Borrowing was £8.4bn, in part because of higher benefits payments such as cost-of-living support.
Economists had predicted that borrowing would come in at £6bn for the month.
However, the Office for National Statistics (ONS) said the February number was £3.4bn lower than a year earlier, as the growth in tax receipts exceeded growth in spending.
It was also the fourth consecutive month where borrowing was down on the previous year.
The government tends to spend more than it raises in tax.
To fill this gap it either borrows money, raises taxes, or cuts spending.
To borrow money the UK government sells financial products called bonds or gilts.
A bond is a promise to pay money in the future. Most require the borrower - the government - to make regular interest payments over the bond's lifetime.
Debt, which is the total amount of money owed by the government that has built up over years. remains at levels last seen during the early 1960s as a percentage of the UK's economic output.
In February, debt was 97.1% of Gross Domestic Product (GDP), which is a measure of output.
However, in February interest payable on debt fell by £1.1bn to £6.8bn, mainly because interest on government bonds is linked to one of the measures of inflation - the retail prices index, which had dropped.
One of the government's key pledges is that debt should be falling as a percentage of GDP in five years' time.

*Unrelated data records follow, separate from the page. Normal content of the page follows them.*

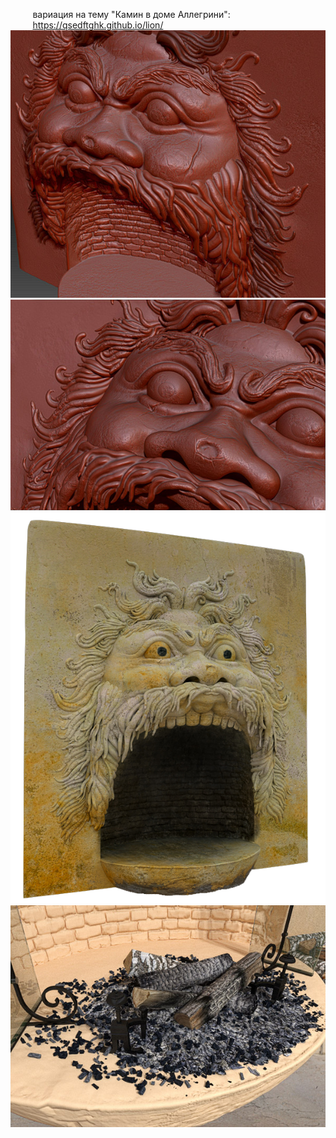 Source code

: &nbsp;&nbsp;&nbsp;&nbsp;&nbsp;&nbsp;&nbsp;&nbsp;&nbsp;вариация на тему "Камин в доме Аллегрини": 
<br>
&nbsp;&nbsp;&nbsp;&nbsp;&nbsp;&nbsp;&nbsp;&nbsp;&nbsp;https://qsedftghk.github.io/lion/
<br>
![Preview](https://github.com/qsedftghk/lion/blob/main/01.jpg)
![Preview](https://github.com/qsedftghk/lion/blob/main/02.jpg)
![Preview](https://github.com/qsedftghk/lion/blob/main/03.png)
![Preview](https://github.com/qsedftghk/lion/blob/main/04.jpg)
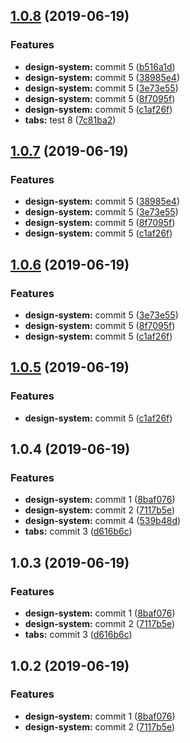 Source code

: <a name="1.0.8"></a>
## [1.0.8](https://github.com/MansoorBashaBellary/monorepo/compare/v1.0.4...v1.0.8) (2019-06-19)


### Features

* **design-system:** commit 5 ([b516a1d](https://github.com/MansoorBashaBellary/monorepo/commit/b516a1d))
* **design-system:** commit 5 ([38985e4](https://github.com/MansoorBashaBellary/monorepo/commit/38985e4))
* **design-system:** commit 5 ([3e73e55](https://github.com/MansoorBashaBellary/monorepo/commit/3e73e55))
* **design-system:** commit 5 ([8f7095f](https://github.com/MansoorBashaBellary/monorepo/commit/8f7095f))
* **design-system:** commit 5 ([c1af26f](https://github.com/MansoorBashaBellary/monorepo/commit/c1af26f))
* **tabs:** test 8 ([7c81ba2](https://github.com/MansoorBashaBellary/monorepo/commit/7c81ba2))



<a name="1.0.7"></a>
## [1.0.7](https://github.com/MansoorBashaBellary/monorepo/compare/v1.0.4...v1.0.7) (2019-06-19)


### Features

* **design-system:** commit 5 ([38985e4](https://github.com/MansoorBashaBellary/monorepo/commit/38985e4))
* **design-system:** commit 5 ([3e73e55](https://github.com/MansoorBashaBellary/monorepo/commit/3e73e55))
* **design-system:** commit 5 ([8f7095f](https://github.com/MansoorBashaBellary/monorepo/commit/8f7095f))
* **design-system:** commit 5 ([c1af26f](https://github.com/MansoorBashaBellary/monorepo/commit/c1af26f))



<a name="1.0.6"></a>
## [1.0.6](https://github.com/MansoorBashaBellary/monorepo/compare/v1.0.4...v1.0.6) (2019-06-19)


### Features

* **design-system:** commit 5 ([3e73e55](https://github.com/MansoorBashaBellary/monorepo/commit/3e73e55))
* **design-system:** commit 5 ([8f7095f](https://github.com/MansoorBashaBellary/monorepo/commit/8f7095f))
* **design-system:** commit 5 ([c1af26f](https://github.com/MansoorBashaBellary/monorepo/commit/c1af26f))



<a name="1.0.5"></a>
## [1.0.5](https://github.com/MansoorBashaBellary/monorepo/compare/v1.0.4...v1.0.5) (2019-06-19)


### Features

* **design-system:** commit 5 ([c1af26f](https://github.com/MansoorBashaBellary/monorepo/commit/c1af26f))



<a name="1.0.4"></a>
## 1.0.4 (2019-06-19)


### Features

* **design-system:** commit 1 ([8baf076](https://github.com/MansoorBashaBellary/monorepo/commit/8baf076))
* **design-system:** commit 2 ([7117b5e](https://github.com/MansoorBashaBellary/monorepo/commit/7117b5e))
* **design-system:** commit 4 ([539b48d](https://github.com/MansoorBashaBellary/monorepo/commit/539b48d))
* **tabs:** commit 3 ([d616b6c](https://github.com/MansoorBashaBellary/monorepo/commit/d616b6c))



<a name="1.0.3"></a>
## 1.0.3 (2019-06-19)


### Features

* **design-system:** commit 1 ([8baf076](https://github.com/MansoorBashaBellary/monorepo/commit/8baf076))
* **design-system:** commit 2 ([7117b5e](https://github.com/MansoorBashaBellary/monorepo/commit/7117b5e))
* **tabs:** commit 3 ([d616b6c](https://github.com/MansoorBashaBellary/monorepo/commit/d616b6c))



<a name="1.0.2"></a>
## 1.0.2 (2019-06-19)


### Features

* **design-system:** commit 1 ([8baf076](https://github.com/MansoorBashaBellary/monorepo/commit/8baf076))
* **design-system:** commit 2 ([7117b5e](https://github.com/MansoorBashaBellary/monorepo/commit/7117b5e))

According to the Office for Budget Responsibility (OBR) - an independent body that looks at the government's plans on tax and spending - that pledge is on track to be met.
However, debt is forecast to keep rising until 2028-29.
'Turning a corner'
The larger than expected budget deficit in February was a result of a variety of factors including cost-of-living payments, an inflation-linked increase in benefits and a rise in government spending on goods and services as a result of higher inflation.
Chief secretary to the Treasury Laura Trott said that it was "right that this government provided billions of pounds to support individuals and businesses during Covid, and pay half of people's energy bills after Putin's invasion of Ukraine".
She added: "Because of the difficult decisions we have taken, the economy is turning a corner, inflation is falling and wages are up."
But Danni Hewson, head of financial analysis at AJ Bell, said: "Just weeks after Jeremy Hunt announced supposed vote-winning tax cuts amid speculation that further giveaways are in the offing, it emerges the government has had to borrow more than had been expected for the month of February."
While cost-of-living support payments are due to end, she said uprated benefit costs would "have to be factored into the sums of any chancellor making tax and spend decisions for the future".
Nevertheless, she said, with borrowing down for the fourth month in a row: "There are tentative signs that the volatility created by the pandemic and the energy crisis is behind us, though the legacy left behind will weigh on public finances for generations to come."